[Opening Entries shown section]

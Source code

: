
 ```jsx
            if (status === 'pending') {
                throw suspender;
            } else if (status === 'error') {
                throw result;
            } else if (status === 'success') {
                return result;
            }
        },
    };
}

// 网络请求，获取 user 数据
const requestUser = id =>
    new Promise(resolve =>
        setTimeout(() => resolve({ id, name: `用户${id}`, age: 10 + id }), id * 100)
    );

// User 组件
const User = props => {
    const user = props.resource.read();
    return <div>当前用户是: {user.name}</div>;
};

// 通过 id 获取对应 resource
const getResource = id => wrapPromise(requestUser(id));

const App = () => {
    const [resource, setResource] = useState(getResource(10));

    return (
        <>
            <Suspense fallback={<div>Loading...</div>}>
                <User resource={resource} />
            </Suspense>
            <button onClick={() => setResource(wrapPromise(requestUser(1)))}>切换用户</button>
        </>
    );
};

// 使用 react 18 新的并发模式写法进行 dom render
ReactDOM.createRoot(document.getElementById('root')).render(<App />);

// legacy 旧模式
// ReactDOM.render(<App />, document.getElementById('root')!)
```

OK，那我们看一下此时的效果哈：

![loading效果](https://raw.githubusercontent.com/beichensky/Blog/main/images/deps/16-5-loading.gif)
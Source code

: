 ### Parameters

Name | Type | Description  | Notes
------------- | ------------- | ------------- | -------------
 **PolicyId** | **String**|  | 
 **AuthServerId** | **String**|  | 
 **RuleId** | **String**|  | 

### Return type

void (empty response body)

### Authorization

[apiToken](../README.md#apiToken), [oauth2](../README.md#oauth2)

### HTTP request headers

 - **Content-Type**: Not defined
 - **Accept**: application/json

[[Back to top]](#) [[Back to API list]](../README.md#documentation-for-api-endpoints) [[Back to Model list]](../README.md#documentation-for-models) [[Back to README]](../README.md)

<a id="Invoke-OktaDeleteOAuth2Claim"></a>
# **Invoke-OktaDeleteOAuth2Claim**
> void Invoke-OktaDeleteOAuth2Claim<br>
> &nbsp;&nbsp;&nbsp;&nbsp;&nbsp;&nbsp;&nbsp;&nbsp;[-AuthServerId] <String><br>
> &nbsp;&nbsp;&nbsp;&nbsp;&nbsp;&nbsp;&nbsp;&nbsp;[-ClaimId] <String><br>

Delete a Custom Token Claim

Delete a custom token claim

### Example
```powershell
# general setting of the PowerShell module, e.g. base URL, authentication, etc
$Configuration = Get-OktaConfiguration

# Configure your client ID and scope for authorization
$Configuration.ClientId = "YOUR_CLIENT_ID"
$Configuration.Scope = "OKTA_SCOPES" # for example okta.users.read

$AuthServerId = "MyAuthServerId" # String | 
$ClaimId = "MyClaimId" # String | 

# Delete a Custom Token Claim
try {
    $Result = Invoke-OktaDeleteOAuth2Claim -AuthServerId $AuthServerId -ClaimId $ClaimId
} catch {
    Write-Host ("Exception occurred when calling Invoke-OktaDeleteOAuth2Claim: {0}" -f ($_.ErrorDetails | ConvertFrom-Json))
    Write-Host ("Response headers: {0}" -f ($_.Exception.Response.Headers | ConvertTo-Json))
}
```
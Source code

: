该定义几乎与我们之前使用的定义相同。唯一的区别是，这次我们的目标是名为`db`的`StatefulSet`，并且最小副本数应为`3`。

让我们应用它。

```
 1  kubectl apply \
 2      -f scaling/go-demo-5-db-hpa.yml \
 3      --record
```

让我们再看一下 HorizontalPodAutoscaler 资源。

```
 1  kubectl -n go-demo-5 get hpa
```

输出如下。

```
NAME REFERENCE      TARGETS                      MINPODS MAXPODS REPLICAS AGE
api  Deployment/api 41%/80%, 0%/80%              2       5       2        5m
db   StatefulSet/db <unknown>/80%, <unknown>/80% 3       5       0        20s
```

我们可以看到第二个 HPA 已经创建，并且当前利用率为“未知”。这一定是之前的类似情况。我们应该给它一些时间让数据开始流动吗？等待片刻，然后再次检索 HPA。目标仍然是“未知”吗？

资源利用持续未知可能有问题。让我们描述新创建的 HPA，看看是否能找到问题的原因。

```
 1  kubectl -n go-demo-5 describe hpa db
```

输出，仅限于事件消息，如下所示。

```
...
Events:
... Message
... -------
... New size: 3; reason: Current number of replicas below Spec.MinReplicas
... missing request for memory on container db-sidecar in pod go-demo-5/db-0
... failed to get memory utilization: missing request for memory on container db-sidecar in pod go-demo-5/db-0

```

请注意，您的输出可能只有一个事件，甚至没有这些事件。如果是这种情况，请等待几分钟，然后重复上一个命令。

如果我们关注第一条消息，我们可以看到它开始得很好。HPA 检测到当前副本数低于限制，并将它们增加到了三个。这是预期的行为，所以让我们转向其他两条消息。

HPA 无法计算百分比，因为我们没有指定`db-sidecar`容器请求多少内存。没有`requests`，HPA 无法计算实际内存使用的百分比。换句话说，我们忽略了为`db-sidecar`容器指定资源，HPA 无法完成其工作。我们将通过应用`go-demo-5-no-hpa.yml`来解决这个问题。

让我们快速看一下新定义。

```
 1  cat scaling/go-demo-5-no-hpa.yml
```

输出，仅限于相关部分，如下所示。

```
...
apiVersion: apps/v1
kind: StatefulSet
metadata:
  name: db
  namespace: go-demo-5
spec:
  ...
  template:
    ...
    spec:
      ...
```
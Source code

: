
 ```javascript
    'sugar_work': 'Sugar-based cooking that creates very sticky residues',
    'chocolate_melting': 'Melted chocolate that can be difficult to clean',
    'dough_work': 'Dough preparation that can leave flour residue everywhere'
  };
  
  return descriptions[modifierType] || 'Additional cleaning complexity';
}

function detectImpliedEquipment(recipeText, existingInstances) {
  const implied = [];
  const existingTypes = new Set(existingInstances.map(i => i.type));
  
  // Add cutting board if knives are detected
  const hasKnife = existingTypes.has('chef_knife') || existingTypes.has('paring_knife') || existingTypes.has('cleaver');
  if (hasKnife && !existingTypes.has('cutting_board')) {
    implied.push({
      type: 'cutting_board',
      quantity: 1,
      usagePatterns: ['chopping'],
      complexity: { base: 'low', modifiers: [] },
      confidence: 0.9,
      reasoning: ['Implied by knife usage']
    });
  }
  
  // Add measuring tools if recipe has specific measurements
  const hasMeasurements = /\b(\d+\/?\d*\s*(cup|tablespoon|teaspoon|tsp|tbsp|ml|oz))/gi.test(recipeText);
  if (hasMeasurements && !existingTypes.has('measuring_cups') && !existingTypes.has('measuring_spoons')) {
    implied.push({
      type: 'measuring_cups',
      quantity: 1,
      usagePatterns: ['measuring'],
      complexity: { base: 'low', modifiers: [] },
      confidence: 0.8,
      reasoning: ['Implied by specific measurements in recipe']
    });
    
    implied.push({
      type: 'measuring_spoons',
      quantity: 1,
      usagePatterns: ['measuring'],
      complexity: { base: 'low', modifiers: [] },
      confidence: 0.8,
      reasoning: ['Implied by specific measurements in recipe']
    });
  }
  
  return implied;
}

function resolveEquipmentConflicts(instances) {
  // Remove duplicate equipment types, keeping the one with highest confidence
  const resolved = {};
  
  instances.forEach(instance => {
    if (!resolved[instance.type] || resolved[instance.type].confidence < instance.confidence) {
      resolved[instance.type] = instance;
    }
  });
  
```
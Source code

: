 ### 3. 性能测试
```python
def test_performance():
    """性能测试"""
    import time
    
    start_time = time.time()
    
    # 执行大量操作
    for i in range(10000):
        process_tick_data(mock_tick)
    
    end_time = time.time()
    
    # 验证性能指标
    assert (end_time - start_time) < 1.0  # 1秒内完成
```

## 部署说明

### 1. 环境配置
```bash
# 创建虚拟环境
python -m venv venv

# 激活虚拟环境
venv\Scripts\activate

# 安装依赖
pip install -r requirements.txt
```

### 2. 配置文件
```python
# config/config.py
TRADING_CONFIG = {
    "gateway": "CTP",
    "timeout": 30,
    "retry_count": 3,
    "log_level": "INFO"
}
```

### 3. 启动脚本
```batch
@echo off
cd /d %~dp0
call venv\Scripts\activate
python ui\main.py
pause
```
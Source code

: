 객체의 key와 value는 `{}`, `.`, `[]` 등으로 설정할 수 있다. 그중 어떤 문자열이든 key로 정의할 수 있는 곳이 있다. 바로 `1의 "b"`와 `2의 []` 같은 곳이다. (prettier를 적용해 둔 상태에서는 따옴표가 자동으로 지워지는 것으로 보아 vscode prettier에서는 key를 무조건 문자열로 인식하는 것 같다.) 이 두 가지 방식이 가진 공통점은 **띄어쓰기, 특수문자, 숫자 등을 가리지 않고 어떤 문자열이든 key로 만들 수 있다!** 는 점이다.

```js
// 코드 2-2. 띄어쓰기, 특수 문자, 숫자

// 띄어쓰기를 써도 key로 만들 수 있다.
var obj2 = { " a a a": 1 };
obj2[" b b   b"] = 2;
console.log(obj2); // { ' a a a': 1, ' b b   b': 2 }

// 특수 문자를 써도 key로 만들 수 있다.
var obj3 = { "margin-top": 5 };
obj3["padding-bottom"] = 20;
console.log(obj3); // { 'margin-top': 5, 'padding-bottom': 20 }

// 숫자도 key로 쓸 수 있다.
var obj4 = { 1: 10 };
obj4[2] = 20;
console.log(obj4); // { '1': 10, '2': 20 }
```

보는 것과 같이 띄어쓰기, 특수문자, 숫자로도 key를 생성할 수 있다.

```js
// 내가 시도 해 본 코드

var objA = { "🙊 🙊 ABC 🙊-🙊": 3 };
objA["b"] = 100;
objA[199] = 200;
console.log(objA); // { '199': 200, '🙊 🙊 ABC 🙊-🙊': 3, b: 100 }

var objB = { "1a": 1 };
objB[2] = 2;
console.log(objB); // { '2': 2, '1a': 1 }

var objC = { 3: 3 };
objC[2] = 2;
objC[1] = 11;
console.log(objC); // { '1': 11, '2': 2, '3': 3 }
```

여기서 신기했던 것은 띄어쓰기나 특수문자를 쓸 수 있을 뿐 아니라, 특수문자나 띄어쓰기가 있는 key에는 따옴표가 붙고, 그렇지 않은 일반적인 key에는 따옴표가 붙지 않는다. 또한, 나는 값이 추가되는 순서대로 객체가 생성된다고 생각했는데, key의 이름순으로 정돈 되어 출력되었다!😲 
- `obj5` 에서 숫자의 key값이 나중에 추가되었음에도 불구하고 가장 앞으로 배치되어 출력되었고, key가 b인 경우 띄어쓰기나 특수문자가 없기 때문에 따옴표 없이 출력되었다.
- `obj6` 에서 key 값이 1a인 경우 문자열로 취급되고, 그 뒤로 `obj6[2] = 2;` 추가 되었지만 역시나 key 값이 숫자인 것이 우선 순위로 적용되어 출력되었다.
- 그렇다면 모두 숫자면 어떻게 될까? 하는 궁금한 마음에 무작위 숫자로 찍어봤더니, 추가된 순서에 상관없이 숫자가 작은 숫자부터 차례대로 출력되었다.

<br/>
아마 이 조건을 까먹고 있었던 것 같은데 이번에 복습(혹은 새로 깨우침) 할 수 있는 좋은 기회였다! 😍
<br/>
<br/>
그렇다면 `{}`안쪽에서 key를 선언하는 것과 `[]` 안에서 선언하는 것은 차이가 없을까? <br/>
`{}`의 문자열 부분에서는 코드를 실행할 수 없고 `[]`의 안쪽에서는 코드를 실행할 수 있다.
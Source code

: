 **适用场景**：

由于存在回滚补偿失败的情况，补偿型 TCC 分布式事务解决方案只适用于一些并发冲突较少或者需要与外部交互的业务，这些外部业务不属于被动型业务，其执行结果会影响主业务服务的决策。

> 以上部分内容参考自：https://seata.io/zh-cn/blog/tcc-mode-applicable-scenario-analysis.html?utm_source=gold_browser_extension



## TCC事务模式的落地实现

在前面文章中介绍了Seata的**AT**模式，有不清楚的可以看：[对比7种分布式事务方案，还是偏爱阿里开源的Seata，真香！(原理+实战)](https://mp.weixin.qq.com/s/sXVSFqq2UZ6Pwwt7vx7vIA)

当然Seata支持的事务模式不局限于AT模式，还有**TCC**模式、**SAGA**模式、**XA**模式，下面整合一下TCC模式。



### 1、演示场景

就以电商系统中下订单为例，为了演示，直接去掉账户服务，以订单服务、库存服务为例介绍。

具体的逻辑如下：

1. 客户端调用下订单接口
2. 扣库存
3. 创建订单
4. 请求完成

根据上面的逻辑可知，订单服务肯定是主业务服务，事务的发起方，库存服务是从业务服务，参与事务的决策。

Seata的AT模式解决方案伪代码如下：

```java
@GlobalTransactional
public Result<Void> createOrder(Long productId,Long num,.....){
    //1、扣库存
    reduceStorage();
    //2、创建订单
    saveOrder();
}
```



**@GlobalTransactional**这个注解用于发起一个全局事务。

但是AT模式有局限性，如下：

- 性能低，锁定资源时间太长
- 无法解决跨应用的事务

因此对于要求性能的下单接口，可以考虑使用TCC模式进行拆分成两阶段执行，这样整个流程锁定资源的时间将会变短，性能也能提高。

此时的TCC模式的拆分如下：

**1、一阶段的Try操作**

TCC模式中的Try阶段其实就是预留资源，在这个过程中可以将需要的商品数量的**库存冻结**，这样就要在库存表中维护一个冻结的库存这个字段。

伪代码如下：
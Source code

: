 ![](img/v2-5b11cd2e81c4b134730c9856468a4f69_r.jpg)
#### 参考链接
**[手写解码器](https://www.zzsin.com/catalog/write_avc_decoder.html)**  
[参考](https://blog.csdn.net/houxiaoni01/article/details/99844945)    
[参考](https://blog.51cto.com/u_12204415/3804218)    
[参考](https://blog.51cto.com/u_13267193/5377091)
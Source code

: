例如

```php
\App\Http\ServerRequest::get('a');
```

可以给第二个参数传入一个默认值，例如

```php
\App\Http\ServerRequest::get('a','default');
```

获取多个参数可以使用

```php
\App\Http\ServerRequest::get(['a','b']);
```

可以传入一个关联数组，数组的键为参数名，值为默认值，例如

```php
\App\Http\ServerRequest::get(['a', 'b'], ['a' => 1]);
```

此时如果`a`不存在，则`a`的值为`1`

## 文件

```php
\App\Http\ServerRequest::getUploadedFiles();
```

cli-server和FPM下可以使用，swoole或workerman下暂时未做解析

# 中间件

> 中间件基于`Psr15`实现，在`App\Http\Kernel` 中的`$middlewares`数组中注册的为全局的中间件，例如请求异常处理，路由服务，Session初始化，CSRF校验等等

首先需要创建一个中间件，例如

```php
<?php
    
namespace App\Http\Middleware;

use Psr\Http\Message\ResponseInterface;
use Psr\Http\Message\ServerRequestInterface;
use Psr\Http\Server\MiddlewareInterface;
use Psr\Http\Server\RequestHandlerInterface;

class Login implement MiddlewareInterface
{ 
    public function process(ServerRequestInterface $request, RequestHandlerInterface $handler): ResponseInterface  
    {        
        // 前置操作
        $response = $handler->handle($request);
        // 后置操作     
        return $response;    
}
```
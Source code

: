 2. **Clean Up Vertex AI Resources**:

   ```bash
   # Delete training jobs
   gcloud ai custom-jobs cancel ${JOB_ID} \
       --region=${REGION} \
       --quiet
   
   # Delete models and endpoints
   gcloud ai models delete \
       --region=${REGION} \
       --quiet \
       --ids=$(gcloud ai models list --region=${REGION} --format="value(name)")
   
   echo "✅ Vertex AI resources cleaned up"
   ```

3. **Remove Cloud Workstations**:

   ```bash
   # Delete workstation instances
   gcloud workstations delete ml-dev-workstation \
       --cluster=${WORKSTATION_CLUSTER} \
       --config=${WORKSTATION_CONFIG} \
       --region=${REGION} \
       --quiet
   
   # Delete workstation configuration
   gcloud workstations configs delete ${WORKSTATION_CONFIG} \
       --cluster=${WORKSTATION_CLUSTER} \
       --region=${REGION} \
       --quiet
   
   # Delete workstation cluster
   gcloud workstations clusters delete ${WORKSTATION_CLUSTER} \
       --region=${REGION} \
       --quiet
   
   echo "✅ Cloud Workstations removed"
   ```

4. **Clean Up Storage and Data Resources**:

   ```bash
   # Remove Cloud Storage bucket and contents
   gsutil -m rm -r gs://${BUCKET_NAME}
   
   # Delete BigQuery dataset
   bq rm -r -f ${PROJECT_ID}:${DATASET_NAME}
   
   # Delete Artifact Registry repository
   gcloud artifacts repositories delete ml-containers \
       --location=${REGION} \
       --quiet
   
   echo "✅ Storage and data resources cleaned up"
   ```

[Closing Entries shown section]

How many lines in the records hold the string "출력되었다"? Reply with the number only.

4